第21話 猫を越えた猫・思い出

 夫婦で初めて飼った猫は、猫を越えた猫だった。


 茶トラ。遊んで欲しければ、自らネズミのオモチャを口でくわえて持ってきて、私の前にポトンと落とした。名前を呼べば「にゃー!」と毎回返事をした。


 二階のベッドで一緒にお昼寝をしたい時は、階段の一番下で、「にゃー!」と鳴き声を出してから、わざと上がったり下がったり、階段のカーペットをガリガリ爪で音を立てて、飼い主が気づくかどうか~、と様子を伺っていた。


 二階に上がると、振り向き、ちゃんと私が部屋に入るのかどうか確認した。お前は犬か? と何ども確認したけど、やはり猫なんだ。


 猫を超えた猫。


 だからだろうか? ゴロゴロ言わずに、クルックーと喉を鳴らしていた。それは、鳩だ。


 二匹目を飼った。キジトラ。


 猫を超えてる茶トラは、怯えるキジトラの面倒をよく見た。キジトラは非常に野良に近かった。人間に常にビクビクしていた。飼い始めて二年間は、ほぼ、茶トラがキジトラを飼っていた状態だった。


 キジトラは、茶トラを慕い、あとを付けまわった。


 茶トラの猫が冷蔵庫の上に乗れば、キジトラも。

 茶トラの猫がお風呂のお湯が溜まる音を聞きつけて覗きにいけば、キジトラも。

 茶トラの猫が電子レンジに乗ればキジトラも。


 茶トラは、「もう、ウザいんですけど~」という顔を時々するものの、二匹は仲良し。小さな箱に茶トラが入っても、キジトラも無理やりにでも入るから、いつもその箱の中、ギュウギュウになって二匹は寝ていた。

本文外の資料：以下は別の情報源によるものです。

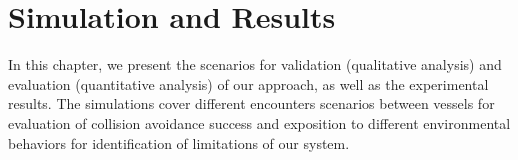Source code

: \chapter{Simulation and Results}
\label{chap:5_Simulation_And_Results}
    
        
        
        
        In this chapter, we present the scenarios for validation (qualitative analysis) and evaluation (quantitative analysis) of our approach, as well as the experimental results. The simulations cover different encounters scenarios between vessels for evaluation of collision avoidance success and exposition to different environmental behaviors for identification of limitations of our system.

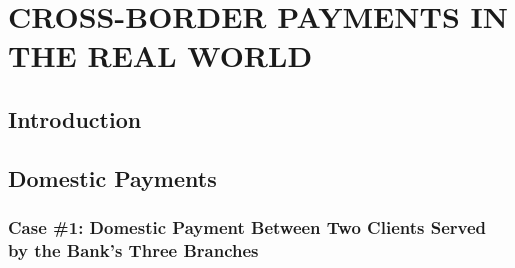 \newpage

\section{\MakeUppercase{Cross-Border Payments in the Real World}}\label{sec:payments}


\subsection{Introduction}

\subsection{Domestic Payments}

\subsubsection*{Case \#1: Domestic Payment Between Two Clients Served by the Bank's Three Branches}

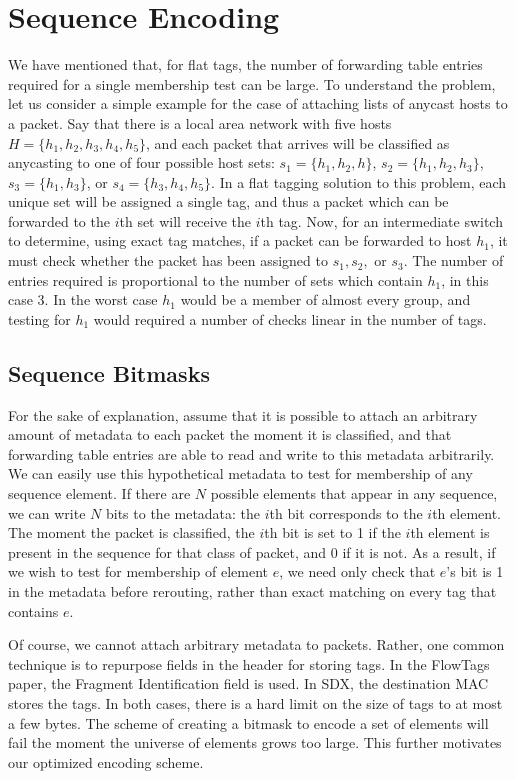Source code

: 

\section{Sequence Encoding}
We have mentioned that, for flat tags, the number of forwarding table entries required for a single membership test can be large. 
To understand the problem, let us consider a simple example for the case of attaching lists of anycast hosts to a packet. Say that there is a local area network with five hosts $H = \{h_1, h_2, h_3, h_4, h_5\}$, and each packet that arrives will be classified as anycasting to one of four possible host sets: $s_1 = \{h_1, h_2, h\}$, $s_2 = \{h_1, h_2, h_3\}$, $s_3 = \{h_1, h_3\}$, or $s_4 = \{h_3, h_4, h_5\}$. In a flat tagging solution to this problem, each unique set will be assigned a single tag, and thus a packet which can be forwarded to the $i$th set will receive the $i$th tag. Now, for an intermediate switch to determine, using exact tag matches, if a packet can be forwarded to host $h_1$, it must check whether the packet has been assigned to $s_1, s_2,$ or $s_3$. The number of entries required is proportional to the number of sets which contain $h_1$, in this case 3. In the worst case $h_1$ would be a member of almost every group, and testing for $h_1$ would required a number of checks linear in the number of tags. 


\subsection{Sequence Bitmasks}

For the sake of explanation, assume that it is possible to attach an arbitrary
amount of metadata to each packet the moment it is classified,
and that forwarding table entries are
able to read and write to this metadata arbitrarily. We can easily use this hypothetical
metadata to test for membership of any sequence element. If there are $N$ possible elements that appear in any sequence, we can write $N$ bits to the
metadata: the $i$th bit corresponds to the $i$th element. The moment the packet is classified, the $i$th bit is set to 1 if the $i$th element is present in the sequence for that class of packet, and 0 if it is not. As a result, if we wish to test for membership of element $e$, we need only check that $e$'s bit is 1 in the metadata before rerouting, rather
than exact matching on every tag that contains $e$.

Of course, we cannot attach arbitrary metadata to packets. Rather, one common technique is to repurpose fields in the header for storing tags. In the FlowTags paper, the Fragment Identification field is used. In SDX, the destination MAC stores the tags. In both cases, there is a hard limit on the size of tags to at most a few bytes. The scheme of creating a bitmask to encode a set of elements will fail the moment the universe of elements grows too large. This further motivates our optimized encoding scheme.


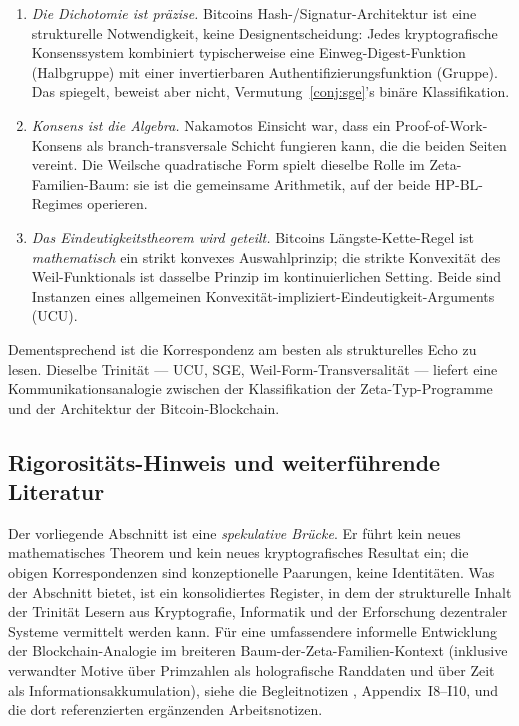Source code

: \documentclass[11pt]{article}
\theoremstyle{definition}
\theoremstyle{remark}
\newcommand{\HBL}{\mathrm{HP\text{-}BL}}
\begin{document}
\begin{enumerate}
\item \emph{Die Dichotomie ist präzise.} Bitcoins Hash-/Signatur-Architektur
ist eine strukturelle Notwendigkeit, keine Designentscheidung: Jedes
kryptografische Konsenssystem kombiniert typischerweise eine Einweg-Digest-Funktion
(Halbgruppe) mit einer invertierbaren Authentifizierungsfunktion
(Gruppe). Das spiegelt, beweist aber nicht,
Vermutung~\ref{conj:sge}'s binäre Klassifikation.

\item \emph{Konsens ist die Algebra.} Nakamotos Einsicht war, dass ein
Proof-of-Work-Konsens als branch-transversale Schicht fungieren kann, die
die beiden Seiten vereint. Die Weilsche quadratische Form spielt dieselbe Rolle
im Zeta-Familien-Baum: sie ist die gemeinsame Arithmetik, auf der beide
$\HBL$-Regimes operieren.

\item \emph{Das Eindeutigkeitstheorem wird geteilt.} Bitcoins Längste-Kette-Regel
ist \emph{mathematisch} ein strikt konvexes Auswahlprinzip;
die strikte Konvexität des Weil-Funktionals ist dasselbe Prinzip im
kontinuierlichen Setting. Beide sind Instanzen eines allgemeinen
Konvexität-impliziert-Eindeutigkeit-Arguments (UCU).
\end{enumerate}

Dementsprechend ist die Korrespondenz am besten als strukturelles Echo zu lesen.
Dieselbe Trinität --- UCU, SGE, Weil-Form-Transversalität --- liefert eine
Kommunikationsanalogie zwischen der Klassifikation der Zeta-Typ-Programme und
der Architektur der Bitcoin-Blockchain.

\subsection{Rigorositäts-Hinweis und weiterführende Literatur}
\label{sec:blockchain-disclaimer}

Der vorliegende Abschnitt ist eine \emph{spekulative Brücke}. Er führt kein
neues mathematisches Theorem und kein neues kryptografisches Resultat ein; die
obigen Korrespondenzen sind konzeptionelle Paarungen, keine Identitäten.
Was der Abschnitt bietet, ist ein konsolidiertes Register, in dem
der strukturelle Inhalt der Trinität Lesern
aus Kryptografie, Informatik und der Erforschung dezentraler Systeme
vermittelt werden kann. Für eine umfassendere informelle Entwicklung der Blockchain-Analogie
im breiteren Baum-der-Zeta-Familien-Kontext (inklusive
verwandter Motive über Primzahlen als holografische Randdaten und über Zeit
als Informationsakkumulation), siehe die Begleitnotizen
\cite{MetaGalerkinBridge}, Appendix~I8--I10, und die dort referenzierten ergänzenden Arbeitsnotizen.
\end{document}
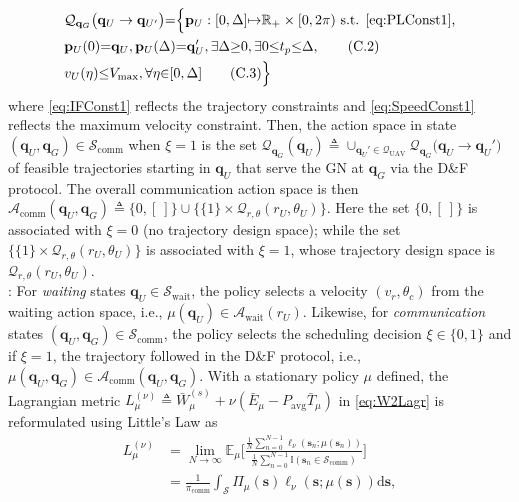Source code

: \documentclass[10pt,twocolumn]{IEEEtran}
\begin{document}
\begin{align*}
	&\mathcal{Q}_{\mathbf{q}_{G}}\big({\mathbf{q}}_{U}\rightarrow{\mathbf{q}}_{U'}\big){=}\Big\{\mathbf{p}_{U}:[0,\Delta]{\mapsto}\mathbb{R}_{+}\times[0,2\pi)\text{ s.t. \ref{eq:PLConst1},}\\
	&\mathbf{p}_{U}(0){=}{\mathbf{q}}_{U},\mathbf{p}_{U}(\Delta){=}{\mathbf {q}}_{U}',{\exists}\Delta{\geq}0,{\exists}0{\leq}t_p{\leq}\Delta,\label{eq:IFConst1}\tag{C.2}\\
	&v_{U}(\eta){\leq}V_{\mathrm{max}},{\forall}\eta{\in}[0,\Delta]\label{eq:SpeedConst1}\tag{C.3}\Big\}
\end{align*}
where \ref{eq:IFConst1} reflects the trajectory constraints and \ref{eq:SpeedConst1} reflects the maximum velocity constraint. Then, the action space in state $(\mathbf{q}_{U},\mathbf{q}_{G}){\in}\mathcal{S}_{\mathrm{comm}}$ when $\xi{=}1$ is the set $\mathcal{Q}_{\mathbf{q}_{G}}(\mathbf{q}_{U}){\triangleq}\cup_{\mathbf{q}_{U}'{\in}\mathcal{Q}_{\mathrm{UAV}}}\mathcal{Q}_{\mathbf{q}_{G}}\big(\mathbf{q}_{U}{\rightarrow}\mathbf{q}_{U}'\big)$ of feasible trajectories starting in $\mathbf{q}_{U}$ that serve the GN at $\mathbf{q}_{G}$ via the D\&F protocol. The overall communication action space is then $\mathcal{A}_{\mathrm{comm}}(\mathbf{q}_{U},\mathbf{q}_{G}){\triangleq}\{0,[\ ]\}{\cup}\{\{1\}{\times}\mathcal{Q}_{r,\theta}(r_{U},\theta_{U})\}$. Here the set $\{0, [\ ]\}$ is associated with $\xi{=}0$ (no trajectory design space); while the set $\{\{1\}{\times}\mathcal{Q}_{r,\theta}(r_{U},\theta_{U})\}$ is associated with $\xi{=}1$, whose trajectory design space is $\mathcal{Q}_{r,\theta}(r_{U},\theta_{U})$.\\
: For \emph{waiting} states $\mathbf{q}_{U}{\in}\mathcal{S}_{\mathrm{wait}}$, the policy selects a velocity $(v_{r},\theta_{c})$ from the waiting action space, i.e., $\mu(\mathbf{q}_{U}){\in}\mathcal{A}_{\mathrm{wait}}(r_{U})$. Likewise, for \emph{communication} states $(\mathbf{q}_{U},\mathbf{q}_{G}){\in}\mathcal{S}_{\mathrm{comm}}$, the policy selects the scheduling decision $\xi{\in}\{0,1\}$ and if $\xi{=}1$, the trajectory followed in the D\&F protocol, i.e., $\mu(\mathbf{q}_{U},\mathbf{q}_{G}){\in}\mathcal{A}_{\mathrm{comm}}(\mathbf{q}_{U},\mathbf{q}_{G})$. With a stationary policy $\mu$ defined, the Lagrangian metric $L_{\mu}^{(\nu)}{\triangleq}\bar{W}_{\mu}^{(s)}{+}\nu(\bar{E}_{\mu}{-}P_{\mathrm{avg}}\bar{T}_{\mu})$ in \eqref{eq:W2Lagr} is reformulated using Little's Law as
\begin{align}\label{eq:CostMetric}
    L_\mu^{(\nu)}
    &= \lim_{N \rightarrow \infty} \mathbb{E}_\mu \Bigg[ \frac{\frac{1}{N}\sum_{n=0}^{N-1}  \ell_\nu(\mathbf{s}_n; \mu(\mathbf{s}_n)) }{\frac{1}{N}\sum_{n = 0}^{N-1} \mathbb I(\mathbf{s}_n \in \mathcal{S}_{\mathrm{comm}})}  \Bigg]\nonumber\\
    &= \frac{1}{\pi_{\mathrm{comm}}}\int_{\mathcal{S}} \Pi_{\mu}(\mathbf{s})\ell_\nu(\mathbf{s}; \mu(\mathbf{s}))\mathrm{d}\mathbf{s},
\end{align}
\end{document}
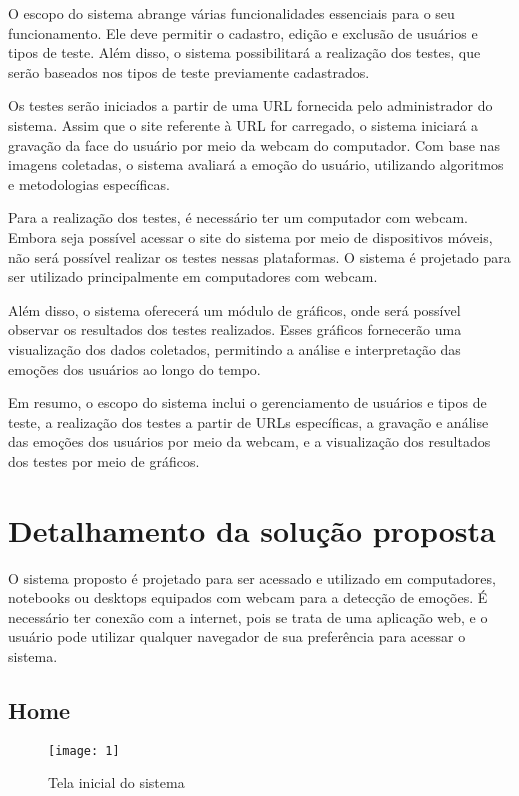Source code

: O escopo do sistema abrange várias funcionalidades essenciais para o seu funcionamento. Ele deve permitir o cadastro, edição e exclusão de usuários e tipos de teste. Além disso, o sistema possibilitará a realização dos testes, que serão baseados nos tipos de teste previamente cadastrados.

Os testes serão iniciados a partir de uma URL fornecida pelo administrador do sistema. Assim que o site referente à URL for carregado, o sistema iniciará a gravação da face do usuário por meio da webcam do computador. Com base nas imagens coletadas, o sistema avaliará a emoção do usuário, utilizando algoritmos e metodologias específicas.

Para a realização dos testes, é necessário ter um computador com webcam. Embora seja possível acessar o site do sistema por meio de dispositivos móveis, não será possível realizar os testes nessas plataformas. O sistema é projetado para ser utilizado principalmente em computadores com webcam.

Além disso, o sistema oferecerá um módulo de gráficos, onde será possível observar os resultados dos testes realizados. Esses gráficos fornecerão uma visualização dos dados coletados, permitindo a análise e interpretação das emoções dos usuários ao longo do tempo.

Em resumo, o escopo do sistema inclui o gerenciamento de usuários e tipos de teste, a realização dos testes a partir de URLs específicas, a gravação e análise das emoções dos usuários por meio da webcam, e a visualização dos resultados dos testes por meio de gráficos.

\section{Detalhamento da solução proposta}

O sistema proposto é projetado para ser acessado e utilizado em computadores, notebooks ou desktops equipados com webcam para a detecção de emoções. É necessário ter conexão com a internet, pois se trata de uma aplicação web, e o usuário pode utilizar qualquer navegador de sua preferência para acessar o sistema.

\subsection{Home}

\begin{figure}[h]
  \caption{Tela inicial do sistema}
  \centering
  \texttt{[image: 1]}
\end{figure}
\FloatBarrier


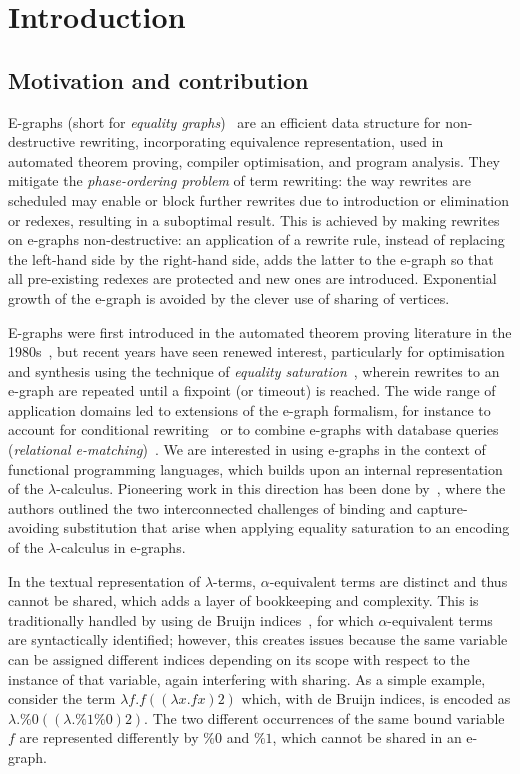 \section{Introduction}%
\label{sec:introduction}

\subsection{Motivation and contribution}

E-graphs (short for \emph{equality graphs})~\cite{EggPaper} are an efficient data structure for non-destructive rewriting, incorporating equivalence representation, used in automated theorem proving, compiler optimisation, and program analysis.
They mitigate the \emph{phase-ordering problem} of term rewriting: the way rewrites are scheduled may enable or block further rewrites due to introduction or elimination or redexes, resulting in a suboptimal result.
This is achieved by making rewrites on e-graphs non-destructive: an application of a rewrite rule, instead of replacing the left-hand side by the right-hand side, adds the latter to the e-graph so that all pre-existing redexes are protected and new ones are introduced.
Exponential growth of the e-graph is avoided by the clever use of sharing of vertices.

E-graphs were first introduced in the automated theorem proving literature in the 1980s~\cite{nelson1980techniques}, but recent years have seen renewed interest, particularly for optimisation and synthesis using the technique of \emph{equality saturation}~\cite{10.1145/1594834.1480915, flatt_small_2022, EggPaper,flatt_small_2022}, wherein rewrites to an e-graph are repeated until a fixpoint (or timeout) is reached.
The wide range of application domains led to extensions of the e-graph formalism, for instance to account for conditional rewriting~\cite{singher2023colored} or  to combine e-graphs with database queries (\emph{relational e-matching})~\cite{zhang_relational_2022}.
We are interested in using e-graphs in the context of functional programming languages, which builds upon an internal representation of the $\lambda$-calculus.
Pioneering work in this direction has been done by~\citet{koehler2022sketchguided}, where the authors outlined the two interconnected challenges of binding and capture-avoiding substitution that arise when applying equality saturation to an encoding of the $\lambda$-calculus in e-graphs.

In the textual representation of $\lambda$-terms, $\alpha$-equivalent terms are distinct and thus cannot be shared, which adds a layer of bookkeeping and complexity.
This is traditionally handled by using de Bruijn indices~\cite{de1972lambda}, for which $\alpha$-equivalent terms are syntactically identified; however, this creates issues because the same variable can be assigned different indices depending on its scope with respect to the instance of that variable, again interfering with sharing.
As a simple example, consider the term $\lambda f . f ((\lambda x . f x) 2)$ which, with de Bruijn indices,  is encoded as $\lambda . \%0 ((\lambda . \%1 \%0) 2)$.
The two different occurrences of the same bound variable $f$ are represented differently by $\%0$ and $\%1$, which cannot be shared in an e-graph.

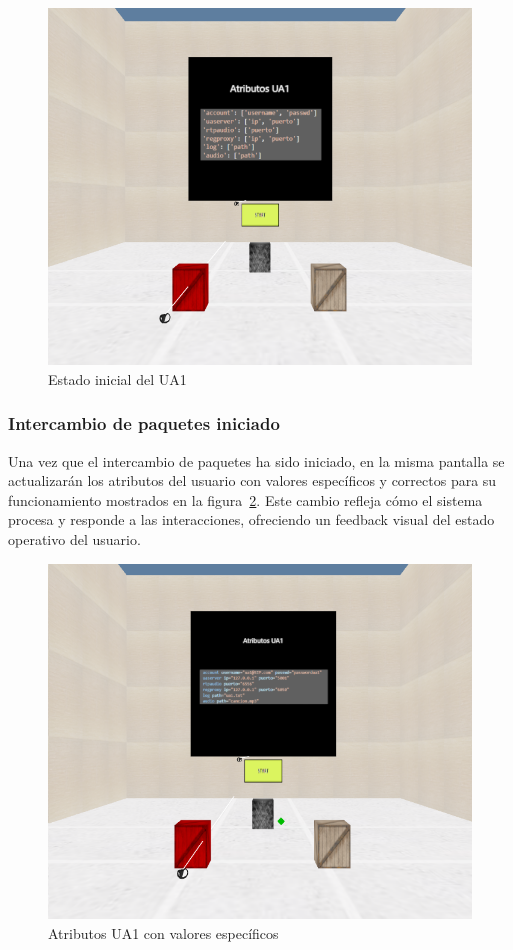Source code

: \documentclass[a4paper, 12pt]{book}
\begin{document}
\begin{figure}
  \centering
  \includegraphics[width=15cm, keepaspectratio]{img/resultados/UA1_NoIniciado.png}
  \caption{Estado inicial del UA1}
  \label{fig:UA1_NoIniciado}
\end{figure}


\subsubsection{Intercambio de paquetes iniciado}
\label{subsubsec:Intercambio_Iniciado}
Una vez que el intercambio de paquetes ha sido iniciado, en la misma pantalla se 
actualizarán los atributos del usuario con valores específicos y correctos para su funcionamiento mostrados en la figura~\ref{fig:UA1_Iniciado}.  
Este cambio refleja cómo el sistema procesa y responde a las interacciones, ofreciendo un feedback visual del estado operativo del usuario.

\begin{figure}
  \centering
  \includegraphics[width=15cm, keepaspectratio]{img/resultados/UA1_Iniciado.png}
  \caption{Atributos UA1 con valores específicos}
  \label{fig:UA1_Iniciado}
\end{figure}
\end{document}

 仲の良い二匹の最高の遊びの時間。それは、深夜0時。

 

 どうやら、一度、二匹で0時に遊ぼうね、と決めたようである。ある日を境に、きっちり0時に二匹は立ち上がり、ととととと、歩いて遊びモードに入る。だが、その、ととととに茶トラは、ぴょんを入れる。


 ととととと、ぴょん! 「さあ、遊びの時間だ!」という感じに。


 やはり、猫を超えた猫だ。


 彼らの遊びは激しい。


 猫パンチに、猫アタック。一度隠れて、じっと様子を伺う。一匹は、あれ? どこいった? とキョロキョロと探す。そして、隠れた方が、ばっと猫ダッシュからの猫ジャンプに猫アタックからの、猫ダッシュをもう一度して逃げて隠れる。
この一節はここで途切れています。